Here's it's bottom. By the way,check out the story in digging and finding.Hope you all had a rather interesting day too! Thanks


----------



## olddump (Apr 25, 2004)

Bixby shoe po;ish from around 1880s they come in many colors aqua being the most common, but that is still a nice bottle and a sure sign to keep lookin in the area.
                                                                                      Tom, Olddump


----------



## diginit (Apr 25, 2004)

Thanks Tom,
 A friend of mine found one also,last month.We thought it might be ink.Now we know.Do you or anyone else know how something like this just surfaces when you know it was not there a month ago?it's in great condition with only a little white on the inside in one corner.All I did was rinse it in cool water.


----------



## sliphippy (Apr 26, 2004)

Hey diginit

 nice find. Where are you located. I'm a fellow ca. digger


----------



## ladyp3797 (Apr 26, 2004)

Hey there diginit,

 Bixby also made ink as well, it's no wonder their shoe polish bottle's look a little like an ink bottle. I found one of these a few months ago,  I think the value I found in a bottle guide was just a few dollars. Your has a really cool shape to the mouth, congrats!

 LadyP
 []


----------



## diginit (Apr 26, 2004)

Howdy Sliphippy,living in San Jose.Ca.

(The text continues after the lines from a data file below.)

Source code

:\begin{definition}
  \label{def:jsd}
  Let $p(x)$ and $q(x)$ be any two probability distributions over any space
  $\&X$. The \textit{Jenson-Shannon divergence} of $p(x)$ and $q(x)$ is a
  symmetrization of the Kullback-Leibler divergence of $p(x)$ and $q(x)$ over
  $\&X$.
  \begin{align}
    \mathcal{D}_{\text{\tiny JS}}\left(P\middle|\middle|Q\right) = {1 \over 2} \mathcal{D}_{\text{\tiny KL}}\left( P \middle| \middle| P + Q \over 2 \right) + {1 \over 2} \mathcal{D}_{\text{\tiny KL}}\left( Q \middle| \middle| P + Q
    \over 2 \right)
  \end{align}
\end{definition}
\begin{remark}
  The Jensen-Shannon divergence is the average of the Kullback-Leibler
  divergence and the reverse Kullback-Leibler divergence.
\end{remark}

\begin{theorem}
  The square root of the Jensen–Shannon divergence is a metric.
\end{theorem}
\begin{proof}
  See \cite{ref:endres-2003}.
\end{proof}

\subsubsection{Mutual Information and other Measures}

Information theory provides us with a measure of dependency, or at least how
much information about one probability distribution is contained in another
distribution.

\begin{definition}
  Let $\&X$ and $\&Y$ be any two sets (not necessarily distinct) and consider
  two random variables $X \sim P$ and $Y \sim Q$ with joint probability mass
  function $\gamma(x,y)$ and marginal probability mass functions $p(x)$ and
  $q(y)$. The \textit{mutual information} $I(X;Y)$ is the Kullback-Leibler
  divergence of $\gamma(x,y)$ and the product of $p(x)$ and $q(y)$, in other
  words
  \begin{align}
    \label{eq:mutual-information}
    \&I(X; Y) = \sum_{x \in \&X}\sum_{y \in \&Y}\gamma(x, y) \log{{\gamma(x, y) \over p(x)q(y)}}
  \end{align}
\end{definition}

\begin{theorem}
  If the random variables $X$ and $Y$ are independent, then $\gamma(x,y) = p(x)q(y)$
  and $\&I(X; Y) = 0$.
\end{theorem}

Find any ghost towns out there in Victorville?I'd love to explore one of those.     Hellloooo Lady, so... we've got something in common already.Great!I kinda figired this was a common bottle,but it is really cool. I'm going back as soon as possible.There's got to be more.I really enjoy seeing what you all have found.I'm learning alot here.Post more pics!               Ya'all Take Care!  Thanks


----------